Web 3.0 and challenges

We are soon going to enter a new era of the web where it’s all about personalization and real-time integration between different platforms. However it also has a price tag associated with it. The number of devices connected to internet are growing so quickly that the scale of this problem is even more bigger than we can see today. With the main focus of web 3.0 being on personal assistance, all of these new devices would need to talk to each other — to create intelligence out of the information being generated. The amount of traffic generated out of these new devices will be unimaginable.

What can we do about it?

In order to survive this Internet of Things generation, we need to have a major shift in the way our devices talk to each other. Soon your devices are going to generate massive bits of data. It could be your location, your eating habits or even your information about your health. It would be a major risk to trust our existing internet infrastructure to support this data and traffic. The structure of internet needs to change from a client-server model to a peer to peer model where all our devices should be able to communicate directly with each other. With this new structure, all the devices that you own would be able to connect to each other directly creating distributed intelligence, independent of some servers sitting at the other end of the world. It would also mean that the user will have the power to be a real contributor to the internet without any unwanted restrictions. The personalization and real-time integration of devices would be easier and the whole idea syncs very well with the new age idea of world wide web. That being said, the change is not simple. With the existing routers and firewalls in place all over the world, it will be a nightmare just to make these devices talk to each other seamlessly.

Gain control

The major players like Apple and Google have already started to build their own ecosystems of devices and protocols. The players in the war for autonomy and control over internet have shifted from ISPs and network providers to the Apples and Googles of the world. Meanwhile the ISPs are trying to regain a foothold by regulating access to the services and content they will provide to the end user. It seems that the new age of internet is also bringing with it a new cause to fight for — to reclaim the internet.

Solutions?

The entire debate about net neutrality has created an interesting idea. Users have always paid ISPs for using the internet, sort of a tax on using the pipes. With the net neutrality debate, what became apparent was that nobody wanted to have to pay different prices for using different pipes. All roads on the internet should be priced the same. Airtel/Facebook (internet.org) flipped the conversation on it’s head by saying: the internet is free for the consumer the service pays. This is a pretty good idea, just one problem, the internet they were offering for free was not the internet as we know it but a carved up version of it based on their whims and fancies.

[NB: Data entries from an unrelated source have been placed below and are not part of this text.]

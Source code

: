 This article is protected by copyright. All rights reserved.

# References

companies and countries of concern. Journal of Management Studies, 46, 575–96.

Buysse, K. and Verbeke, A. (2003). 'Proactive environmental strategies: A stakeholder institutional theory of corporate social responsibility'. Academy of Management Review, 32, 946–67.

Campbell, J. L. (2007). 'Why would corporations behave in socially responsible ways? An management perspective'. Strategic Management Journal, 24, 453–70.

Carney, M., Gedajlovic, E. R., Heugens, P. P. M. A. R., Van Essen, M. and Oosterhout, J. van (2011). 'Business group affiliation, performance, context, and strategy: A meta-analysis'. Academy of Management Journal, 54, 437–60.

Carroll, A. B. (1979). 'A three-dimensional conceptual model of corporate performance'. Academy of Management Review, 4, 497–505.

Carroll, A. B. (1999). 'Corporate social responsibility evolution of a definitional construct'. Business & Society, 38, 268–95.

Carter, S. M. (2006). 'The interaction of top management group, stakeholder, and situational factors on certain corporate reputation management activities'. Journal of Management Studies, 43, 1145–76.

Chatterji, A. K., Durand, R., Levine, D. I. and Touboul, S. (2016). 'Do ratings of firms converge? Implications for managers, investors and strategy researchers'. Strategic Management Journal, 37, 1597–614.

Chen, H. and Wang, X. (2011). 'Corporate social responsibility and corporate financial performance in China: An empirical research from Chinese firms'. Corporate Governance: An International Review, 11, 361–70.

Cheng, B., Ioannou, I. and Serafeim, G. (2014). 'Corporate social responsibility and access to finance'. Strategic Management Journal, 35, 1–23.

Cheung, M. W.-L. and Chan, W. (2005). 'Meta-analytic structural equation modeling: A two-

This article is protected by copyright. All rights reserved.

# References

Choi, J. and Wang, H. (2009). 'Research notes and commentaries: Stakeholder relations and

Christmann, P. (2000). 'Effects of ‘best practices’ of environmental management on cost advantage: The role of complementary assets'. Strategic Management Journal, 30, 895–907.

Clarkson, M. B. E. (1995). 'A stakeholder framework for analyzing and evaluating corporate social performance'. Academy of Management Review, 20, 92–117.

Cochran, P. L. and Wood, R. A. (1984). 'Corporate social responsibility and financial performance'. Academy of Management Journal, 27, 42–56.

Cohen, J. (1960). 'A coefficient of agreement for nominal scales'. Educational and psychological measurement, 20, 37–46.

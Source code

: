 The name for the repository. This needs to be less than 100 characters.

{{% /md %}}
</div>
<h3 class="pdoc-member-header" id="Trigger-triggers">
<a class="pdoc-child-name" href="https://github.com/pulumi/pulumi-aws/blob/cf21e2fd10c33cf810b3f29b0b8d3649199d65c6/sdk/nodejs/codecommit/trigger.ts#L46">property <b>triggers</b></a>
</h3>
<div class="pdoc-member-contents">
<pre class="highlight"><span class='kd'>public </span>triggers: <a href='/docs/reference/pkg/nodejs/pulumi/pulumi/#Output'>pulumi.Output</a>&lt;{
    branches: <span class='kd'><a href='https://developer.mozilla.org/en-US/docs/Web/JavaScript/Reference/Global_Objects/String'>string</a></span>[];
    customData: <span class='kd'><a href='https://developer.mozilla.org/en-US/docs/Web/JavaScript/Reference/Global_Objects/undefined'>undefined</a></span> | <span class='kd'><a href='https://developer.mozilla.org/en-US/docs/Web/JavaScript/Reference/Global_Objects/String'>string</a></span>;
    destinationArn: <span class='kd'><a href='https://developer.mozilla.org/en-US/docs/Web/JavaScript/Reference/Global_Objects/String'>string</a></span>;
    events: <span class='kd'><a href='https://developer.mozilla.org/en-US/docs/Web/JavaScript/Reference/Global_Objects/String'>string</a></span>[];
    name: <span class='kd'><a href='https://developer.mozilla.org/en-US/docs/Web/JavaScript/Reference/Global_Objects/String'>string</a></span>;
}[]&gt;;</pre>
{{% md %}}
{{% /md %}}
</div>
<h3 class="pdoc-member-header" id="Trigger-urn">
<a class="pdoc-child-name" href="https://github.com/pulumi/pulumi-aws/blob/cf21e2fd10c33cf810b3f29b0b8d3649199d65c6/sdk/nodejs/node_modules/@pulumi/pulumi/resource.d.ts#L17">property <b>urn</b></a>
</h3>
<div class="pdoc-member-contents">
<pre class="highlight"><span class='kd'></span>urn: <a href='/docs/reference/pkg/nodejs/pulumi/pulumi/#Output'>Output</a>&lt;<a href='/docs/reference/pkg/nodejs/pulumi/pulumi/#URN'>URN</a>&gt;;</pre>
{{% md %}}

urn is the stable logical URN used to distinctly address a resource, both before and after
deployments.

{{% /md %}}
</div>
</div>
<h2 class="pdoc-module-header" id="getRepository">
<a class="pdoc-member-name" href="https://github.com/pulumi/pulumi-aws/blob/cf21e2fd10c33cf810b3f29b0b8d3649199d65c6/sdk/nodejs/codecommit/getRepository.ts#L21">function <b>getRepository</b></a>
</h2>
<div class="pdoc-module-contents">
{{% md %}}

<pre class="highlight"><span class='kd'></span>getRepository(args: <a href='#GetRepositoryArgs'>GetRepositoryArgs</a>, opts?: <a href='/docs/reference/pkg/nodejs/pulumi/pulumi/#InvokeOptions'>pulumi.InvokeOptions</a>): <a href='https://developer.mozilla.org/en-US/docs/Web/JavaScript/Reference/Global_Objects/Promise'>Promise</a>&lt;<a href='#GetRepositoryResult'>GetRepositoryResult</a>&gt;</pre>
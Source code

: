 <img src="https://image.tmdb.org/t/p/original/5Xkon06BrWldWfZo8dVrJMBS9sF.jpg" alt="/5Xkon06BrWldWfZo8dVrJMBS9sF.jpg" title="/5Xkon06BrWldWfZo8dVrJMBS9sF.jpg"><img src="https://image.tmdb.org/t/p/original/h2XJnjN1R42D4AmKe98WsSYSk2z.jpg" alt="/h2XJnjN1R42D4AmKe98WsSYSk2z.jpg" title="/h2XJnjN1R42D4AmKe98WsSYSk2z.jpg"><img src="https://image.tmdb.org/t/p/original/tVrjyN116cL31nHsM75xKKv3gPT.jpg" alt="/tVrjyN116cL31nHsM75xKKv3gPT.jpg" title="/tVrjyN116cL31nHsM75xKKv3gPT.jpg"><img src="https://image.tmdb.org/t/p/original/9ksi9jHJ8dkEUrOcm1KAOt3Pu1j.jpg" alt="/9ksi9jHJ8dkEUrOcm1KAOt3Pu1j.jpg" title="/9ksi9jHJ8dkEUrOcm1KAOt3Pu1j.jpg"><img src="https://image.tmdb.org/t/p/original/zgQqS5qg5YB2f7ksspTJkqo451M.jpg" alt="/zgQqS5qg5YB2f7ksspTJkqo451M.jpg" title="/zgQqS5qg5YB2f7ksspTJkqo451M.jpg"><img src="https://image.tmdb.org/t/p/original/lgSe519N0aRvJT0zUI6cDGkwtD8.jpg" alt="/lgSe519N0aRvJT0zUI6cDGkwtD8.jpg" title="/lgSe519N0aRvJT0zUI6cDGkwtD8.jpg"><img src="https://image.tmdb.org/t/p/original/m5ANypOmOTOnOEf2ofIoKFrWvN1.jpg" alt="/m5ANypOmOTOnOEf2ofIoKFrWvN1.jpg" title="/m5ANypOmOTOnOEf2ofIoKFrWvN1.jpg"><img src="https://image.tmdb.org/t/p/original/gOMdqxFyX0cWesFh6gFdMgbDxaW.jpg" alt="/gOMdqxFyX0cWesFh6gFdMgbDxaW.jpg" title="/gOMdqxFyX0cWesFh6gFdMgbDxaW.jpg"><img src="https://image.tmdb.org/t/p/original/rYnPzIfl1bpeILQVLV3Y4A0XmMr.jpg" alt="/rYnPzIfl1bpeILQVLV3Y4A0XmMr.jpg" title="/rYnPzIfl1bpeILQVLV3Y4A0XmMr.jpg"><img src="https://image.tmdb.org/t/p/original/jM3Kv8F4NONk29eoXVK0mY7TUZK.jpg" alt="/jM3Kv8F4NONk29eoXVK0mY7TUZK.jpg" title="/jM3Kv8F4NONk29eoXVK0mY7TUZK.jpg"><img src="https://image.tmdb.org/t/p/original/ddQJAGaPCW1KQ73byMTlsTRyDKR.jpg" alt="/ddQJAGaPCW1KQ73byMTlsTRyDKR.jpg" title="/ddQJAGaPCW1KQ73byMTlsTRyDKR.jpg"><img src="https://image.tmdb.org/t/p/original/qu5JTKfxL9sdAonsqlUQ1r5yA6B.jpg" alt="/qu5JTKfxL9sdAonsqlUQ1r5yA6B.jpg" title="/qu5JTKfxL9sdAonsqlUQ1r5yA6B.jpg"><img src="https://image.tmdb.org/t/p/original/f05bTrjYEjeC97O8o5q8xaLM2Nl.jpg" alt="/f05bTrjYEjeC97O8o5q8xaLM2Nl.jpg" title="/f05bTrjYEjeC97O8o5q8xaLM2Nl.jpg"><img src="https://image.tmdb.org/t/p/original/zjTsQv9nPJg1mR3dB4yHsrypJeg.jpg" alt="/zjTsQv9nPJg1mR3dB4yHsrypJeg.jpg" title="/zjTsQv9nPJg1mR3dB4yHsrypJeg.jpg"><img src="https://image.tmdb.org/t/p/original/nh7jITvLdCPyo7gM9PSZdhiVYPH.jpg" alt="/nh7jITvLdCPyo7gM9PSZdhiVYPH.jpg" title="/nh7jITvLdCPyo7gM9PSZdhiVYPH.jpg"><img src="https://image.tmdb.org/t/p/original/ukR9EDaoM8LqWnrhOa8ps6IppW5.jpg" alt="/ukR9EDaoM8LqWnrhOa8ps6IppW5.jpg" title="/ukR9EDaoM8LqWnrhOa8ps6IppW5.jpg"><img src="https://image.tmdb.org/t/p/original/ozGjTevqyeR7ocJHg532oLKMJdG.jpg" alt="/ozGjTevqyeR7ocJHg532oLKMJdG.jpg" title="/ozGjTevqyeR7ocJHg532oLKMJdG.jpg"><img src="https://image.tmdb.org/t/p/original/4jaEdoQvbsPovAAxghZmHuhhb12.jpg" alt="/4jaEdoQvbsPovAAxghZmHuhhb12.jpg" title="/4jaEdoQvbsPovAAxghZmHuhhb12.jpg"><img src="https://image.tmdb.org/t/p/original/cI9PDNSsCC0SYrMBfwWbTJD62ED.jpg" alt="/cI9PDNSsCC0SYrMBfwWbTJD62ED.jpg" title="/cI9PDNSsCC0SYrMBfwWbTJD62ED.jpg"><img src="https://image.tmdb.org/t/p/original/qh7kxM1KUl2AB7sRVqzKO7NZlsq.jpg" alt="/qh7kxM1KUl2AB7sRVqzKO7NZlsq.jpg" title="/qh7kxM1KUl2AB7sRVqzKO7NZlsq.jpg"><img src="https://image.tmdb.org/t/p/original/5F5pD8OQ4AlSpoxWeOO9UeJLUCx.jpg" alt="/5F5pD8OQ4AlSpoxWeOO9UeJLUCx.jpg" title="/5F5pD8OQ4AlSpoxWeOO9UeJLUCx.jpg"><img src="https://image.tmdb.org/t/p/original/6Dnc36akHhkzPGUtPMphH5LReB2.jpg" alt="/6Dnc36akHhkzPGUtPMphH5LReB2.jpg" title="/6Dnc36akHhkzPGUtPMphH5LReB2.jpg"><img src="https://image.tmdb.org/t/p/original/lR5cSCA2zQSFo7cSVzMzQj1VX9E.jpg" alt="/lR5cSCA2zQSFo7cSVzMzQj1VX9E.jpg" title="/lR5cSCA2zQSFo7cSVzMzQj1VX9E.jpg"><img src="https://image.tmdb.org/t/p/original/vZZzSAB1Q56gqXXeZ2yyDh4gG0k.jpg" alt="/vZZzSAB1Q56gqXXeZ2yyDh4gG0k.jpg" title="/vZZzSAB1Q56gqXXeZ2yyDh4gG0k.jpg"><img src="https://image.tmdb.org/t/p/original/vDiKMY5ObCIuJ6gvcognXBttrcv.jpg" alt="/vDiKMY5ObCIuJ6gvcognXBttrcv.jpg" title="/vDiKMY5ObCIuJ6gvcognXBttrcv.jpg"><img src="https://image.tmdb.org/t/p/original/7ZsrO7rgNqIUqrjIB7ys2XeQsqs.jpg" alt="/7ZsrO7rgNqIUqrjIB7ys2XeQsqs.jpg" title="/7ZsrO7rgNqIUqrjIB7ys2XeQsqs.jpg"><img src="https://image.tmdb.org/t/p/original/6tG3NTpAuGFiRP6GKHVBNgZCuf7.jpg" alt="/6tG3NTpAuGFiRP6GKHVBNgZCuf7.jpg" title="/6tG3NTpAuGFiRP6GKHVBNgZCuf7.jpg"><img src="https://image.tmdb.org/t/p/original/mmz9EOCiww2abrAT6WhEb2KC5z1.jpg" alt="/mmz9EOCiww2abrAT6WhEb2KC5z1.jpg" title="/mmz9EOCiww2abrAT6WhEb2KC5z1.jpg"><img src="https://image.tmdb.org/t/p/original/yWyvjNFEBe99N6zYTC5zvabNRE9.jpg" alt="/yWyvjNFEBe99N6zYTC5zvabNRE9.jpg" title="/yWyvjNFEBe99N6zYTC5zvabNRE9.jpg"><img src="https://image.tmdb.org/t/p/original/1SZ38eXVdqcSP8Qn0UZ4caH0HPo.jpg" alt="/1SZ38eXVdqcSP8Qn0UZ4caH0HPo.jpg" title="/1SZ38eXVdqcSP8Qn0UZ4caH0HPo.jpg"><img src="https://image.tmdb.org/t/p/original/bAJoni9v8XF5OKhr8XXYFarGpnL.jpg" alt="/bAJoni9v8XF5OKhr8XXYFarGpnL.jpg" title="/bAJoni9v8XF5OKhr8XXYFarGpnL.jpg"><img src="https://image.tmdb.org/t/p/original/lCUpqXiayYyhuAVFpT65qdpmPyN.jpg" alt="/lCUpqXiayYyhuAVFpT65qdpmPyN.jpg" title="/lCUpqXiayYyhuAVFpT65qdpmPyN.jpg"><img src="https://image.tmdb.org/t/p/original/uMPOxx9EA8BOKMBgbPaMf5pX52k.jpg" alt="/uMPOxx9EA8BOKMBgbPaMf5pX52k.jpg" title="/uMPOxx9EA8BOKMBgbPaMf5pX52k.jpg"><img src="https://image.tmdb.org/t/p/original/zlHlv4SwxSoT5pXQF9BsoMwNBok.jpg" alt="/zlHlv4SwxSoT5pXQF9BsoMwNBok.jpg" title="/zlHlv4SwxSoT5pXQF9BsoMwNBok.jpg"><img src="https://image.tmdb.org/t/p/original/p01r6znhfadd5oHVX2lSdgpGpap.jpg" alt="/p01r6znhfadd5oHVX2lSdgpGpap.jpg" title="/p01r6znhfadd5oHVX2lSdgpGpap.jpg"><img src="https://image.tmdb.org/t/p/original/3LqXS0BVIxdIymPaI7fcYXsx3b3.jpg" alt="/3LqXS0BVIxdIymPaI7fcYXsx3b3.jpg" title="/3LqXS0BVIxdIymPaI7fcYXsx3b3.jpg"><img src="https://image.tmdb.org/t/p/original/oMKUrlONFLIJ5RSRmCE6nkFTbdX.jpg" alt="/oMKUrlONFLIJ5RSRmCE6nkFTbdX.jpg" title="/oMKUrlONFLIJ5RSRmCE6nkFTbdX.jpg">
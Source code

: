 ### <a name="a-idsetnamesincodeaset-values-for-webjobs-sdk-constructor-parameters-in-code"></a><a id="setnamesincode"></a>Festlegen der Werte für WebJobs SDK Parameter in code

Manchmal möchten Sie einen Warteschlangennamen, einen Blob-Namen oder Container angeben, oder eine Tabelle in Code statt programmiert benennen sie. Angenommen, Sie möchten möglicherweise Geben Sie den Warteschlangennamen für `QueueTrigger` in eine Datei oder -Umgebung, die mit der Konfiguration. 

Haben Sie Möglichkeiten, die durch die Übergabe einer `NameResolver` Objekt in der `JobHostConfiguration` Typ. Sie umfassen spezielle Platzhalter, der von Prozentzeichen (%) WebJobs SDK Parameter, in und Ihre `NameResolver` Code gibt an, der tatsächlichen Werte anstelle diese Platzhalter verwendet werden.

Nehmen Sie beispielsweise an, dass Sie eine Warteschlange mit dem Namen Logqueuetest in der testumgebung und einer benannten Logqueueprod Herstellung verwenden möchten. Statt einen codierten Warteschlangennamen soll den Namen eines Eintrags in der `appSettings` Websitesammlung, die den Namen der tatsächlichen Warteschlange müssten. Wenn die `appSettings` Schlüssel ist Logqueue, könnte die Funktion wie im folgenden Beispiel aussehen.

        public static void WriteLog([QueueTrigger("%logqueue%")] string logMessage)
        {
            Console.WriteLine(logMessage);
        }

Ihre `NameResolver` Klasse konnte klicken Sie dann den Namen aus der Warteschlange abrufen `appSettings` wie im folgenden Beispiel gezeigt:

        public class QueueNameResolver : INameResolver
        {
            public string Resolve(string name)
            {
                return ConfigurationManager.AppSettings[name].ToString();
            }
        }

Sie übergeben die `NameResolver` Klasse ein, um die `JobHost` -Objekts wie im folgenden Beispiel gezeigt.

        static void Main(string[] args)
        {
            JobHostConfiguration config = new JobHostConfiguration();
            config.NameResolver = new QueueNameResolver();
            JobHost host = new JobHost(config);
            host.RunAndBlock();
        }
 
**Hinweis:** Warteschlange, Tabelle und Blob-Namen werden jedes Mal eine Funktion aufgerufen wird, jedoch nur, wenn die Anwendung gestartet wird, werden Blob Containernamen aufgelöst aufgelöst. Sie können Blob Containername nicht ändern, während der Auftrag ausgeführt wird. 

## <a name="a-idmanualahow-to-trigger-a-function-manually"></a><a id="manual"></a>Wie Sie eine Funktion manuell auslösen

However, it might not be right to throw the baby out with the bath water. What if there were a dramatically different internet, where everybody paid for hosting their data on the internet. If a service wanted to go up on the internet they can, for that they pay a fees to the telcos (they already do, an increased fees if you will, the issue is that Airtel doesn’t make enough money in this model as most of the services are not hosted in India, but overseas, think Facebook, Google, Netflix etc). The user gets the service for free. The important point is that every service should be able to sign up, not a select bunch as is on internet.org or airtel zero. If a customer wants to host his own data he can and just pays telcos for this, only his authorised devices access this data. The internet once again becomes the magical place it once was where everybody can talk to everybody else, all of the internet is made free for the user unless he wants premium. The internets currency now becomes the data.

“Never doubt that a small group of committed people can change the world. Indeed, it is the only thing that ever has.”